[Opening Source material section]
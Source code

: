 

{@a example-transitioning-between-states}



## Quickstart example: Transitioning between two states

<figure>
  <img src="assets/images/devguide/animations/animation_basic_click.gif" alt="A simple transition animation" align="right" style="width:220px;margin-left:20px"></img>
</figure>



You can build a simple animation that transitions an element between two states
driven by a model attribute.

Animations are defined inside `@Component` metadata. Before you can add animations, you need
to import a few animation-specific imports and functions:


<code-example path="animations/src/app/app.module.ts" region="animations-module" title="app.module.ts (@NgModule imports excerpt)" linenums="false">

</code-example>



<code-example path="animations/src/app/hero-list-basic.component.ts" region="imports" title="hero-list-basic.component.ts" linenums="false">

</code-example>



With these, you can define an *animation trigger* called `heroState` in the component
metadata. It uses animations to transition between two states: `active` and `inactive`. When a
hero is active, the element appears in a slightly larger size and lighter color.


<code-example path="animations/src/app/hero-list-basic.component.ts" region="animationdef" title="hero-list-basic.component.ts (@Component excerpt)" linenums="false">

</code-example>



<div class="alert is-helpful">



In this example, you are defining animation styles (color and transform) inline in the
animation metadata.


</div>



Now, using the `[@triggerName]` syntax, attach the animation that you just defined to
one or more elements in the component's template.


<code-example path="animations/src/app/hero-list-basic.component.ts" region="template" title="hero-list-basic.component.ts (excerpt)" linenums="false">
[Closing Source material section]
Assignment: Without any alteration, retype all of the material above.

Task output:
Source code

: 

{@a example-transitioning-between-states}



## Quickstart example: Transitioning between two states

<figure>
  <img src="assets/images/devguide/animations/animation_basic_click.gif" alt="A simple transition animation" align="right" style="width:220px;margin-left:20px"></img>
</figure>



You can build a simple animation that transitions an element between two states
driven by a model attribute.

Animations are defined inside `@Component` metadata. Before you can add animations, you need
to import a few animation-specific imports and functions:


<code-example path="animations/src/app/app.module.ts" region="animations-module" title="app.module.ts (@NgModule imports excerpt)" linenums="false">

</code-example>



<code-example path="animations/src/app/hero-list-basic.component.ts" region="imports" title="hero-list-basic.component.ts" linenums="false">

</code-example>



With these, you can define an *animation trigger* called `heroState` in the component
metadata. It uses animations to transition between two states: `active` and `inactive`. When a
hero is active, the element appears in a slightly larger size and lighter color.


<code-example path="animations/src/app/hero-list-basic.component.ts" region="animationdef" title="hero-list-basic.component.ts (@Component excerpt)" linenums="false">

</code-example>



<div class="alert is-helpful">



In this example, you are defining animation styles (color and transform) inline in the
animation metadata.


</div>



Now, using the `[@triggerName]` syntax, attach the animation that you just defined to
one or more elements in the component's template.


<code-example path="animations/src/app/hero-list-basic.component.ts" region="template" title="hero-list-basic.component.ts (excerpt)" linenums="false">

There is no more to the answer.